11. InNkuene Dairy Farmers Co-operative Society & Anor v Ngacha Ndeiya (2010) eKLR,the Court of Appeal held-:

“In our view special damages in a material damage claim need not be shown to have actually been incurred. The claimant is only required to show the extent of the damage and what it would cost to restore the damaged item to as near as possible the condition it was in before the damage complained of. An accident assessor gave details of the parts of the respondent’s vehicle which were damaged. Against each item he assigned a value. We think the particulars of damage and the value of the repairs were given with some degree of certainty.”

12. The same court of Appeal likewise in David Bagine v Martin Bundi (1996) eKLR, in asserting the probative value of an assessor’s report reiterated that:

“The Assessor’s report was sufficient proof and the failure to provide receipts for any repairs done was not fatal to the respondent’s claim”

13. It is thus clear that the appellant only needed to prove the extent of the damage to his motor vehicle and what it would cost to repair it without necessarily proving that, the repairs were actually done and paid for. It must always be remembered that the balance of proof on the appellant was at all times on a balance of probabilities and not higher. The claim by the appellant was not for an expense already incurred but a claim to restore his damaged motor vehicle to its pre-accident state. The value of the damage was assessed and a report produced in evidence. It was therefore not necessary to demonstrate that indeed the costs of repairs were incurred, because the report was sufficient proof on a balance of probabilities.  The appellant was not legally required or obligated to specifically prove the claim by production of receipts like in the case of special damages.
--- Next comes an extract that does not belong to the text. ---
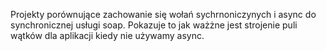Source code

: Projekty porównujące zachowanie się wołań sychrnoniczynych i async do synchronicznej usługi soap.
Pokazuje to jak ważżne jest strojenie puli wątków dla aplikacji kiedy nie używamy async.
14. I find that the trial court erred in dismissing the appellant’s claim for special damages on account of damage to the motor vehicle when there was tendered uncontroverted evidence in the assessment report produced by the assessor.  I do find the assessors evidence to have been beyond reproach and fully persuaded by it that to effect repairs would have been uneconomical. This was a case that the court was availed the evidence of loss and quantum thereof. To dismiss it as the trial court did is to this court unjust for being too technical on the rule that parties are bound by their pleadings. Indeed, there was no departure from the pleadings on record. The evidence simply showed what had been lost and how to effect a recompense. I find that the needs for repair would be uneconomical but the appellant was entitled to be compensated for the loss occasioned to him by the respondent. That loss is the pre-accident value of the car less salvage value. I find that loss to calculate as follows; - Kshs 350,000 - 100,000 = Kshs 250,000.

15. In conclusion, the appeal is allowed, the decision of the trial court disallowing the special damages claim is set aside and in its place substituted a judgment in the sum of Kshs 250,000 being the loss occasioned to the appellant by the respondent’s tortious conduct.
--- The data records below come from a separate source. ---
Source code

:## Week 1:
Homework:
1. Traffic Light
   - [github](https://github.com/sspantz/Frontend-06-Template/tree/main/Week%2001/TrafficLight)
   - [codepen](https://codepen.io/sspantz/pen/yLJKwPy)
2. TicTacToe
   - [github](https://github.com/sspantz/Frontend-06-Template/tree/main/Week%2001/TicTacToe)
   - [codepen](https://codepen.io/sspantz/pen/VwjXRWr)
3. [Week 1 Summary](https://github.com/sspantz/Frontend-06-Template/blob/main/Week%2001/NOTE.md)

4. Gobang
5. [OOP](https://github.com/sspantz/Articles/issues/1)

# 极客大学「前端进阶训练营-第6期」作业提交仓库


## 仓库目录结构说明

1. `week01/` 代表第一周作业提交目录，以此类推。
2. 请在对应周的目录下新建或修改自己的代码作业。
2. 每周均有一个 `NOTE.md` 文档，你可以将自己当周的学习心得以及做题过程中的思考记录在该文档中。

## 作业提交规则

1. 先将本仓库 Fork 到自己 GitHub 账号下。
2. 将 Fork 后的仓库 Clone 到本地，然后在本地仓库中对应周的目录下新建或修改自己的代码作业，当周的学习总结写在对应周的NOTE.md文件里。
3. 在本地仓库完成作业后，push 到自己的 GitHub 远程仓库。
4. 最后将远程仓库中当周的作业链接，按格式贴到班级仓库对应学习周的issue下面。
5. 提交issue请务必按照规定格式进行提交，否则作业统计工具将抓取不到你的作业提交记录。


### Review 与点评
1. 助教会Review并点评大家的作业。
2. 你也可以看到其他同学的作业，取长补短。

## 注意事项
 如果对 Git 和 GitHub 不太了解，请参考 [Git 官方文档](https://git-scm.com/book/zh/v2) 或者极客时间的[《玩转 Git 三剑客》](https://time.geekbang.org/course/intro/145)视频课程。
16. Having succeeded, I award to the appellant the costs of this appeal. I award to the appellant interest on the damages as well as on costs. The interests on the sum of special damages will be at court rates from the date of the suit while interests on costs will be calculated from the date of this judgment.

DATED SIGNED AND DELIVERED VIRTUALLY VIA MICROSOFT TEAMS THIS 9TH AUGUST 2021.

PATRICK J.O OTIENO

JUDGE

IN PRESENCE OF NO APPEARANCE FOR PARTIES.